When we confront risk, our reflexive brain—led by the amygdala—functions much like a gas pedal, accelerating our emotions. Fortunately, our reflective brain— with the PFC in charge—acts similarly like a brake pedal, decelerating our emotions until we are calm enough to make a more objective decision.
As Richard Davidson’s study of Buddhist monks has shown, people who cultivate a sense of inner calm have greater activity in the left PFC.
The PFC is also one of the brain’s centers for generating happiness. Happier people have a lot more activity in the left PFC and it is almost as if this area is a source of internal sunshine for the mind.
Additionally, people with greater activity in the left PFC produce more antibodies after a flu shot, suggesting that their immune systems are stronger.
Greater activity in this area is also associated with lower levels of stress hormones in the blood, helping to prevent us from overreacting to the ups and downs of daily life.
Finally, age has its advantages too. Yes, that’s what I like to read.

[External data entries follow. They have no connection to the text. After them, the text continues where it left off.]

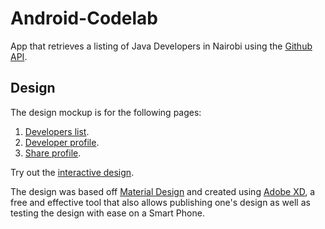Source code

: # Android-Codelab

App that retrieves a listing of Java Developers in Nairobi using the [Github API](https://developer.github.com/v3/search/#search-users).

## Design

The design mockup is for the following pages:

1. [Developers list](./wireframes/Developers.png).
2. [Developer profile](./wireframes/Profile.png).
3. [Share profile](./wireframes/Share.png).

Try out the [interactive design](https://xd.adobe.com/view/29abd095-a127-41b9-49bf-aaecbbc9f0ad-5f9a/).

The design was based off [Material Design](https://material.io/design/) and created using [Adobe XD](https://www.adobe.com/africa/products/xd.html), a free and effective tool that also allows publishing one's design as well as testing the design with ease on a Smart Phone.
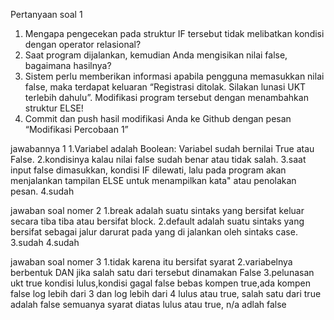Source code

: Pertanyaan soal 1 
1. Mengapa pengecekan pada struktur IF tersebut tidak melibatkan kondisi dengan 
operator relasional? 
2. Saat program dijalankan, kemudian Anda mengisikan nilai false, bagaimana hasilnya? 
3. Sistem perlu memberikan informasi apabila pengguna memasukkan nilai false, maka 
terdapat keluaran “Registrasi ditolak. Silakan lunasi UKT terlebih dahulu”. Modifikasi 
program tersebut dengan menambahkan struktur ELSE! 
4. Commit dan push hasil modifikasi Anda ke Github dengan pesan “Modifikasi 
Percobaan 1”

jawabannya 1
1.Variabel adalah Boolean: Variabel sudah bernilai True atau False.
2.kondisinya kalau nilai false sudah benar atau tidak salah.
3.saat  input false dimasukkan, kondisi IF dilewati, lalu pada program akan menjalankan tampilan ELSE untuk menampilkan kata" atau penolakan pesan.
4.sudah

jawaban soal nomer 2
1.break adalah suatu sintaks yang bersifat keluar secara tiba tiba atau bersifat block.
2.default adalah suatu sintaks yang bersifat sebagai jalur darurat pada yang di jalankan oleh sintaks case.
3.sudah
4.sudah

jawaban soal nomer 3
1.tidak karena itu bersifat syarat
2.variabelnya berbentuk DAN jika salah satu dari tersebut dinamakan False
3.pelunasan ukt true kondisi lulus,kondisi gagal false
bebas kompen true,ada kompen false
log lebih dari 3 dan log lebih dari 4 lulus atau true, salah satu dari true adalah false
semuanya syarat diatas lulus atau true, n/a adlah false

Neuroscientists believe that older people have developed an automatic ability to counteract the reflexive response of the amygdala with the reflective powers of the PFC. In effect, as we grow older, the more analytical parts of our brain step up to tamp down the responses that had generated all those negative feelings when we were younger and more excitable.
And that ability leaves more mental space for experiences we expect to be positive, the very things we want to focus our attention on, as time grows shorter.

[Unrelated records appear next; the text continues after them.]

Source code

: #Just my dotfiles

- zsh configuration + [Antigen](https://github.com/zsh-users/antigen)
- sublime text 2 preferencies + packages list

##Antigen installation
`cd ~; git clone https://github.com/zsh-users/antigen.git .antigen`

Hence, growing old not only gives us the impulse to dwell on good things; it also gives us a kind of amnesia for the negative.
The DLPFC
For those of you who are ‘watching their diets’ (although I believe watching one’s diet is not enough, one has to change one’s diet to achieve results):
Researchers from the University of Waterloo determined in a recent study that the primary brain region responsible for food cravings (salty high-calorie foods in particular) is known as the Dorsolateral Prefrontal Cortex, or DLPFC.
Whether it’s chocolate or potato chips, your willpower has little say if the DLPFC isn’t working overtime, which may explain the root causes behind obesity and its related diseases.

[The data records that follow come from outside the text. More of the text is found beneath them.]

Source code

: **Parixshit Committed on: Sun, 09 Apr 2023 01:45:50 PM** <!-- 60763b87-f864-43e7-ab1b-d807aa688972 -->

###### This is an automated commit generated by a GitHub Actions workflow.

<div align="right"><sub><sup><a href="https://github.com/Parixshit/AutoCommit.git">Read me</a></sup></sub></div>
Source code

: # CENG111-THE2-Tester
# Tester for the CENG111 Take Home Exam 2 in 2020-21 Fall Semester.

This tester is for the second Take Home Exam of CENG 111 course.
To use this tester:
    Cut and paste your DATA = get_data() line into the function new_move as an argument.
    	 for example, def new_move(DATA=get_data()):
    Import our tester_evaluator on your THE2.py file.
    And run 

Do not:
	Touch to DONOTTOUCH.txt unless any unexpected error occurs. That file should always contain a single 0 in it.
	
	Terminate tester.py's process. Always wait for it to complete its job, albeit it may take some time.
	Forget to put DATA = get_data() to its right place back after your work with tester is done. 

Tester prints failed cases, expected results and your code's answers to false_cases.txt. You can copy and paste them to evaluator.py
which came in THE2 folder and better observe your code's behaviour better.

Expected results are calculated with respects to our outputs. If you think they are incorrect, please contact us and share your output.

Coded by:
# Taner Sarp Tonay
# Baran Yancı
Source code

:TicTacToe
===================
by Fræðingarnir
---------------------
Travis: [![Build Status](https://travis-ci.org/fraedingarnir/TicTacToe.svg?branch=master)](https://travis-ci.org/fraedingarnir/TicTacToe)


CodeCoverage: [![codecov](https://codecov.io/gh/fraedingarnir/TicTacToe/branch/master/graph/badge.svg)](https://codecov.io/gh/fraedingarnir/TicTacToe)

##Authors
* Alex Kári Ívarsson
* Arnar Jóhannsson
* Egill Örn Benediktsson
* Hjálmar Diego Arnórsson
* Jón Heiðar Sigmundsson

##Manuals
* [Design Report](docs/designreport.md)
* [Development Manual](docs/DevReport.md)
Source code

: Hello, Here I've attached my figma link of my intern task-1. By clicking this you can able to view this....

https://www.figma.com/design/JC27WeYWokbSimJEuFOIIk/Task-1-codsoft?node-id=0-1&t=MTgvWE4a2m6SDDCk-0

The good news is that DLPFC activity isn’t muted; people can use certain strategies to boost its function. Specifically, “interventions focused on enhancing DLPFC activity—through aerobic exercise or other means— may result in increased dietary self-control and subsequently improve disease management,” the team explained.
Other researches have suggested that an added dose of mindfulness may help to cut down food cravings.
A study found that visualizing food as a combination of shapes and colors, rather than as smells and tastes, helped to reduce cravings by up to 16%. Additionally, imagining or shoving food as far away from you as possible also increased the effect.
Therefore, to be effective at controlling our urges and making sound decisions, you need to look after your PFC.
You can train, untrain, and retrain it by actions and habits that lead to motivation.
How can you achieve that?
Quite some time back I shared 12 proven methods.
Kindly file this post under “Knowing myself – the first step to investing success.”
“If the human brain were so simple that we could understand it, we would be so simple that we couldn’t.”